• [DATASET CONTENT]
____________
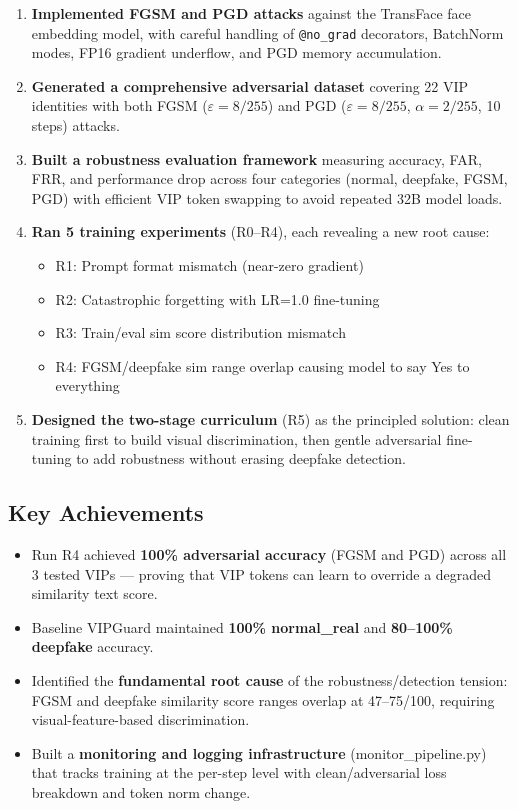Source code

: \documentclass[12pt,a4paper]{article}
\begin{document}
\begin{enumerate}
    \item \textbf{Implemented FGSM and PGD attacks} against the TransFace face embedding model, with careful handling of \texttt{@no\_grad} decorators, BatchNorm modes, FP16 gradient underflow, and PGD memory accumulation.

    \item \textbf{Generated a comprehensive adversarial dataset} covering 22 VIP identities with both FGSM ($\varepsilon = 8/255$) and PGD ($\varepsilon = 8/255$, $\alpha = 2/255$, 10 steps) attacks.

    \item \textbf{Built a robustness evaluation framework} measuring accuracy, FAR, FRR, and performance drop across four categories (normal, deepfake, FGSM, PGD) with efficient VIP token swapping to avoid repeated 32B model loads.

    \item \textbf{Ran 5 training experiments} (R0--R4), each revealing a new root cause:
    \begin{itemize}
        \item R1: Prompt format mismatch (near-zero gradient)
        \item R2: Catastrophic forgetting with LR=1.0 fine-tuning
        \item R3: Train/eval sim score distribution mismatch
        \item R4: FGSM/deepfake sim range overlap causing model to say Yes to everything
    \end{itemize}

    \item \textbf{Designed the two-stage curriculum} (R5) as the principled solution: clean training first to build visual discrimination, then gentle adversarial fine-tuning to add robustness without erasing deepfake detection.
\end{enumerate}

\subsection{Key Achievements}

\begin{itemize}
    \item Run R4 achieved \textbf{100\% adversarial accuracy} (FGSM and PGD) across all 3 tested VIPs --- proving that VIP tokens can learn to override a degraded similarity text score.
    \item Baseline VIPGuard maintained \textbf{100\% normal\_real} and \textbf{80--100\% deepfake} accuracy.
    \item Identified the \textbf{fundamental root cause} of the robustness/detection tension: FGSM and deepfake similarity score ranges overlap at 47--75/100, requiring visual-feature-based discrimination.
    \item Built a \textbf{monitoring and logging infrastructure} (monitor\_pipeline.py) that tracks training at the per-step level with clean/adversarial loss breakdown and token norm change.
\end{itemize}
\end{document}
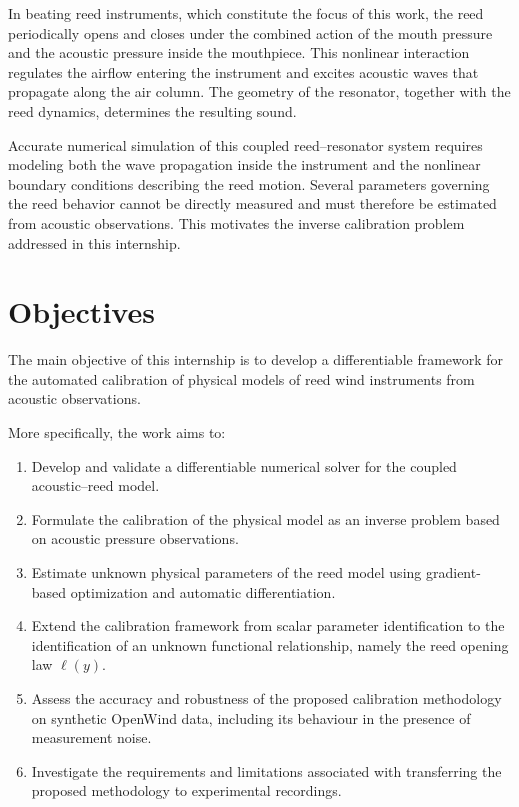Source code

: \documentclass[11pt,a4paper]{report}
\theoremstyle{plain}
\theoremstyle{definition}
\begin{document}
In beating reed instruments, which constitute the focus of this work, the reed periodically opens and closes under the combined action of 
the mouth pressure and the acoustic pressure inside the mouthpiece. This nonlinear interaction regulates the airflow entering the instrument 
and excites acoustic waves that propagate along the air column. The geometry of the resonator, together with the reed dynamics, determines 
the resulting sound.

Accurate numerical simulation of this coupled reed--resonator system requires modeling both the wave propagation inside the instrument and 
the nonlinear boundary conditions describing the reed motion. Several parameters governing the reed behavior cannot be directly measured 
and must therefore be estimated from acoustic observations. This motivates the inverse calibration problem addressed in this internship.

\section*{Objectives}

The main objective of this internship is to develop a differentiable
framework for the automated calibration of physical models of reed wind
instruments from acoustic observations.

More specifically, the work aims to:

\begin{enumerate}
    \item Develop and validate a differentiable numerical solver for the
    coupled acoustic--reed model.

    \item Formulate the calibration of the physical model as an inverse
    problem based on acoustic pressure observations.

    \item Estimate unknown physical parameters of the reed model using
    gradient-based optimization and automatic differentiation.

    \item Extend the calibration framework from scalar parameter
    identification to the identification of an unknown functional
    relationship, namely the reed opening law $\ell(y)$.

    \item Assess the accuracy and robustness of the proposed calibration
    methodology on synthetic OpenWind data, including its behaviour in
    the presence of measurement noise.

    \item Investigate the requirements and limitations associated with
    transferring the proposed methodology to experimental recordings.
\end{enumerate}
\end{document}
____________
• [EXERCISE AIM]
An exact copy of every line above, minus the pictures, is the required output.

• [ANSWER FOR THE TASK]
Source code

: \documentclass[12pt,a4paper]{article}
\begin{document}
\begin{enumerate}
    \item \textbf{Implemented FGSM and PGD attacks} against the TransFace face embedding model, with careful handling of \texttt{@no\_grad} decorators, BatchNorm modes, FP16 gradient underflow, and PGD memory accumulation.

    \item \textbf{Generated a comprehensive adversarial dataset} covering 22 VIP identities with both FGSM ($\varepsilon = 8/255$) and PGD ($\varepsilon = 8/255$, $\alpha = 2/255$, 10 steps) attacks.

    \item \textbf{Built a robustness evaluation framework} measuring accuracy, FAR, FRR, and performance drop across four categories (normal, deepfake, FGSM, PGD) with efficient VIP token swapping to avoid repeated 32B model loads.

    \item \textbf{Ran 5 training experiments} (R0--R4), each revealing a new root cause:
    \begin{itemize}
        \item R1: Prompt format mismatch (near-zero gradient)
        \item R2: Catastrophic forgetting with LR=1.0 fine-tuning
        \item R3: Train/eval sim score distribution mismatch
        \item R4: FGSM/deepfake sim range overlap causing model to say Yes to everything
    \end{itemize}

    \item \textbf{Designed the two-stage curriculum} (R5) as the principled solution: clean training first to build visual discrimination, then gentle adversarial fine-tuning to add robustness without erasing deepfake detection.
\end{enumerate}

\subsection{Key Achievements}

\begin{itemize}
    \item Run R4 achieved \textbf{100\% adversarial accuracy} (FGSM and PGD) across all 3 tested VIPs --- proving that VIP tokens can learn to override a degraded similarity text score.
    \item Baseline VIPGuard maintained \textbf{100\% normal\_real} and \textbf{80--100\% deepfake} accuracy.
    \item Identified the \textbf{fundamental root cause} of the robustness/detection tension: FGSM and deepfake similarity score ranges overlap at 47--75/100, requiring visual-feature-based discrimination.
    \item Built a \textbf{monitoring and logging infrastructure} (monitor\_pipeline.py) that tracks training at the per-step level with clean/adversarial loss breakdown and token norm change.
\end{itemize}
\end{document}
Source code

: \documentclass[11pt,a4paper]{report}
\theoremstyle{plain}
\theoremstyle{definition}
\begin{document}
In beating reed instruments, which constitute the focus of this work, the reed periodically opens and closes under the combined action of 
the mouth pressure and the acoustic pressure inside the mouthpiece. This nonlinear interaction regulates the airflow entering the instrument 
and excites acoustic waves that propagate along the air column. The geometry of the resonator, together with the reed dynamics, determines 
the resulting sound.

Accurate numerical simulation of this coupled reed--resonator system requires modeling both the wave propagation inside the instrument and 
the nonlinear boundary conditions describing the reed motion. Several parameters governing the reed behavior cannot be directly measured 
and must therefore be estimated from acoustic observations. This motivates the inverse calibration problem addressed in this internship.

\section*{Objectives}

The main objective of this internship is to develop a differentiable
framework for the automated calibration of physical models of reed wind
instruments from acoustic observations.

More specifically, the work aims to:

\begin{enumerate}
    \item Develop and validate a differentiable numerical solver for the
    coupled acoustic--reed model.

    \item Formulate the calibration of the physical model as an inverse
    problem based on acoustic pressure observations.

    \item Estimate unknown physical parameters of the reed model using
    gradient-based optimization and automatic differentiation.

    \item Extend the calibration framework from scalar parameter
    identification to the identification of an unknown functional
    relationship, namely the reed opening law $\ell(y)$.

    \item Assess the accuracy and robustness of the proposed calibration
    methodology on synthetic OpenWind data, including its behaviour in
    the presence of measurement noise.

    \item Investigate the requirements and limitations associated with
    transferring the proposed methodology to experimental recordings.
\end{enumerate}
\end{document}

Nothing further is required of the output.